EVANGELHO DE JUDAS
Cristo em novas versões
‘O ‘Evangelho de Judas’, que acaba de ser lançado com grande publicidade nos
Estados Unidos, joga mais lenha numa fogueira que vem aumentando: a da
reinterpretação da vida de Cristo. É como se, de novo, houvesse interesse na
velha história, base da nossa civilização, mas contada agora de maneiras
diferentes. O escritor Nikos Kazantzakis foi por esse caminho e daí surgiu um
filme: ‘A última tentação de Cristo’ (dirigido por Martin Scorsese). Saramago
fez o mesmo. ‘O Código Da Vinci’ vai beber na mesma fonte: a dos evangelhos
apócrifos, que contam a vida de Cristo de maneiras que se afastam da visão
tradicional.
Neste sentido, o ‘Evangelho de Judas’ é dos mais drásticos. Começa na Páscoa
que precedeu a Paixão. Os discípulos rezam, oferecendo o alimento, e Jesus ri-se
deles. ‘Por que você está rindo?’ – eles perguntam. E Jesus responde que não
está rindo deles, e sim daquela estranha idéia de agradar a Deus. Os discípulos
se zangam; menos Judas, que parece saber de alguma coisa. ‘Eu sei quem você é,
de onde você veio’, ele diz, postando-se na frente de Jesus. ‘Você é do reino
imortal de Barbelo’. Aparentemente surpreso com a afirmação, Jesus diz a Judas:
‘Afasta-te dos outros, e eu te contarei os mistérios do Reino’.

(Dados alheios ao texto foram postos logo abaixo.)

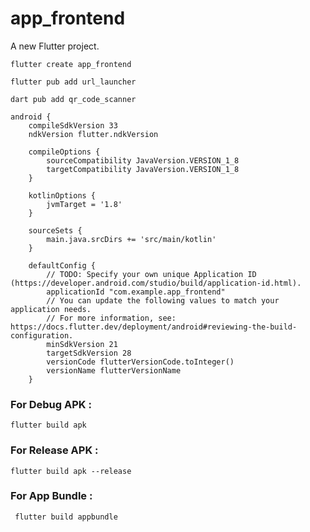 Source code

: # app_frontend

A new Flutter project.



```flutter create app_frontend```

```flutter pub add url_launcher```

```dart pub add qr_code_scanner```




```
android {
    compileSdkVersion 33
    ndkVersion flutter.ndkVersion

    compileOptions {
        sourceCompatibility JavaVersion.VERSION_1_8
        targetCompatibility JavaVersion.VERSION_1_8
    }

    kotlinOptions {
        jvmTarget = '1.8'
    }

    sourceSets {
        main.java.srcDirs += 'src/main/kotlin'
    }

    defaultConfig {
        // TODO: Specify your own unique Application ID (https://developer.android.com/studio/build/application-id.html).
        applicationId "com.example.app_frontend"
        // You can update the following values to match your application needs.
        // For more information, see: https://docs.flutter.dev/deployment/android#reviewing-the-build-configuration.
        minSdkVersion 21
        targetSdkVersion 28
        versionCode flutterVersionCode.toInteger()
        versionName flutterVersionName
    }
```

### For Debug APK :

```flutter build apk```

### For Release APK :

```flutter build apk --release```

### For App Bundle :

``` flutter build appbundle```

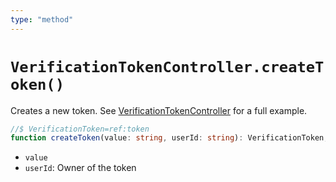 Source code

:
 ```yaml
---
type: "method"
---
```


# `VerificationTokenController.createToken()`

Creates a new token. See [VerificationTokenController]() for a full example.

```ts
//$ VerificationToken=ref:token
function createToken(value: string, userId: string): VerificationToken;
```

- `value`
- `userId`: Owner of the token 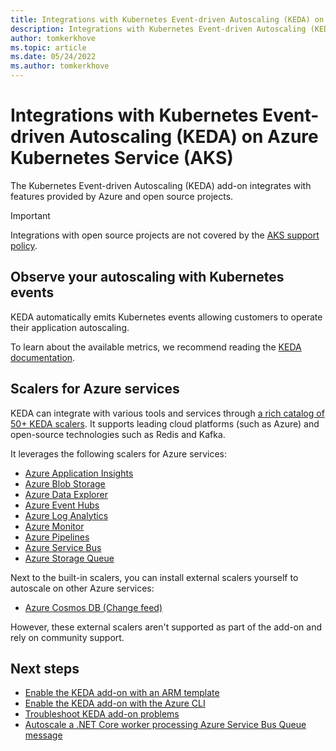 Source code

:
 ```yaml
---
title: Integrations with Kubernetes Event-driven Autoscaling (KEDA) on Azure Kubernetes Service (AKS)
description: Integrations with Kubernetes Event-driven Autoscaling (KEDA) on Azure Kubernetes Service (AKS).
author: tomkerkhove
ms.topic: article
ms.date: 05/24/2022
ms.author: tomkerkhove
---
```


# Integrations with Kubernetes Event-driven Autoscaling (KEDA) on Azure Kubernetes Service (AKS)

The Kubernetes Event-driven Autoscaling (KEDA) add-on integrates with features provided by Azure and open source projects.

> [!IMPORTANT]
> Integrations with open source projects are not covered by the [AKS support policy][aks-support-policy].

## Observe your autoscaling with Kubernetes events

KEDA automatically emits Kubernetes events allowing customers to operate their application autoscaling.

To learn about the available metrics, we recommend reading the [KEDA documentation][keda-event-docs].

## Scalers for Azure services

KEDA can integrate with various tools and services through [a rich catalog of 50+ KEDA scalers][keda-scalers]. It supports leading cloud platforms (such as Azure) and open-source technologies such as Redis and Kafka.

It leverages the following scalers for Azure services:

- [Azure Application Insights](https://keda.sh/docs/latest/scalers/azure-app-insights/)
- [Azure Blob Storage](https://keda.sh/docs/latest/scalers/azure-storage-blob/)
- [Azure Data Explorer](https://keda.sh/docs/latest/scalers/azure-data-explorer/)
- [Azure Event Hubs](https://keda.sh/docs/latest/scalers/azure-event-hub/)
- [Azure Log Analytics](https://keda.sh/docs/latest/scalers/azure-log-analytics/)
- [Azure Monitor](https://keda.sh/docs/latest/scalers/azure-monitor/)
- [Azure Pipelines](https://keda.sh/docs/latest/scalers/azure-pipelines/)
- [Azure Service Bus](https://keda.sh/docs/latest/scalers/azure-service-bus/)
- [Azure Storage Queue](https://keda.sh/docs/latest/scalers/azure-storage-queue/)

Next to the built-in scalers, you can install external scalers yourself to autoscale on other Azure services:

- [Azure Cosmos DB (Change feed)](https://github.com/kedacore/external-scaler-azure-cosmos-db)

However, these external scalers aren't supported as part of the add-on and rely on community support.

## Next steps

* [Enable the KEDA add-on with an ARM template][keda-arm]
* [Enable the KEDA add-on with the Azure CLI][keda-cli]
* [Troubleshoot KEDA add-on problems][keda-troubleshoot]
* [Autoscale a .NET Core worker processing Azure Service Bus Queue message][keda-sample]

<!-- LINKS - internal -->
[aks-support-policy]: support-policies.md
[keda-cli]: keda-deploy-add-on-cli.md
[keda-arm]: keda-deploy-add-on-arm.md
[keda-troubleshoot]: /troubleshoot/azure/azure-kubernetes/troubleshoot-kubernetes-event-driven-autoscaling-add-on?context=/azure/aks/context/aks-context

<!-- LINKS - external -->
[keda-scalers]: https://keda.sh/docs/latest/scalers/
[keda-event-docs]: https://keda.sh/docs/latest/operate/events/
[keda-sample]: https://github.com/kedacore/sample-dotnet-worker-servicebus-queue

O mistério que Jesus relata é que, para além das estrelas, existe um
território divino, livre da materialidade. Jesus não é filho do Deus do Antigo
Testamento, mas um descendente do terceiro filho de Adão, Set. Sua missão é
indicar aos que ainda possuem uma centelha divina o caminho de volta ao Reino.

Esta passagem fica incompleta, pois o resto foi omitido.